Now Easter Sunday has come and gone, I can gorge myself on cigarettes and chocolate to celebrate my lengthy sacrifice.
But I dared myself not to smoke, and now I have to follow through, according to me.
Reluctantly of course.
Obviously it’s a really good decision, so I won’t go into the virtues of why smoking is bad – we know all that already. I’ve barely put out my last cigarette, so I’m not in a position to dish out advice like a smug puritan. I’d rather just share my short non-smoking journey to date.
Like many pregnancies, it was unplanned. I was on a skiing trip in Austria smoking, drinking and doing all my favourite things, when it was suggested to me by a heart surgeon that I stop. At my age, you build up a resistance to unsolicited advice, so I brushed it off and insisted that I would never stop.
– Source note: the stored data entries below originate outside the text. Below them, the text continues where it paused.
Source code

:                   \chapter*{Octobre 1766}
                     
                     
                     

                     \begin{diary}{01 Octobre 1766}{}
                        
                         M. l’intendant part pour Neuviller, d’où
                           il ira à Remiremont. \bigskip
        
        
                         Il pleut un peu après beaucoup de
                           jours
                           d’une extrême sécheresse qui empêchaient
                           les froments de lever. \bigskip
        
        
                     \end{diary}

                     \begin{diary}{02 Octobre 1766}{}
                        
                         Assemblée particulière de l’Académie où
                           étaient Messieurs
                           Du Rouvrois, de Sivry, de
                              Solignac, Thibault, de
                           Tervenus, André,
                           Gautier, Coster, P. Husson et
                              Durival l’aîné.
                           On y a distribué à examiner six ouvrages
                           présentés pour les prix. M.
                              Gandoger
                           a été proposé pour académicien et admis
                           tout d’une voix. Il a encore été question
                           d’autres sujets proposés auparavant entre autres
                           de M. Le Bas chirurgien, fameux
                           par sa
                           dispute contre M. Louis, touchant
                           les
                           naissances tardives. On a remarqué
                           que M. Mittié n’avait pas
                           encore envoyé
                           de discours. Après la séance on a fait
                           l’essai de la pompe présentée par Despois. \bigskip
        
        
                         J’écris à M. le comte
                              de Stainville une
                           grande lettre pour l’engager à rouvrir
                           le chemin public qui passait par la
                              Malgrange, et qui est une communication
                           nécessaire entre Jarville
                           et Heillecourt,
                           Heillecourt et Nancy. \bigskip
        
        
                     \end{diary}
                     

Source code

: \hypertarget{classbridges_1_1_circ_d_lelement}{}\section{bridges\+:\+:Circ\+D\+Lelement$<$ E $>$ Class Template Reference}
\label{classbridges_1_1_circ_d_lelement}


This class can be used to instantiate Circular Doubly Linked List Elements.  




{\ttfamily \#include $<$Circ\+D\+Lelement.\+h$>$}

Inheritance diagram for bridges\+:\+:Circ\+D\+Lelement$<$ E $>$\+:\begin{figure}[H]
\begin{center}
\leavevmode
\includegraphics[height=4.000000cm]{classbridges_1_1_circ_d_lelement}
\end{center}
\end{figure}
The next day, I had what alcoholics and Jules Winnfiled (Samuel L Jackson) in Pulp Fiction call “a moment of clarity”.
I thought, am I that weak? Could I possibly, if I dared myself, stop smoking – just like that? Whatever about the health implications, it is the dare that propelled me do it.
I started smoking in the toilets in school in 1989 when Charlie Haughey was taoiseach, the Berlin Wall was intact and Girl I’m Gonna Miss You from Millie Vanilli was in the charts. Not once, since then have I gone: “They’re bad for me. No sh*t. Must stop immediately.” My attitude was to be fully committed. If I’m going to smoke, I’m not going to beat myself up about it. And I never did.
I used to dream of climbing 8,000m mountains without oxygen. It didn’t happen, so I thought I’ll just quit fags instead.
But just stopping from one minute to the next was like saying goodbye to an old friend. The nostalgia was overwhelming. I only stuck to one brand – Marlboro Red religiously, so preposterously, I even felt guilty that I was turning my back on Philip Morris.
I previously had a good run of giving up when I was pregnant and had to sit through the World Cup final with no fags or alcohol.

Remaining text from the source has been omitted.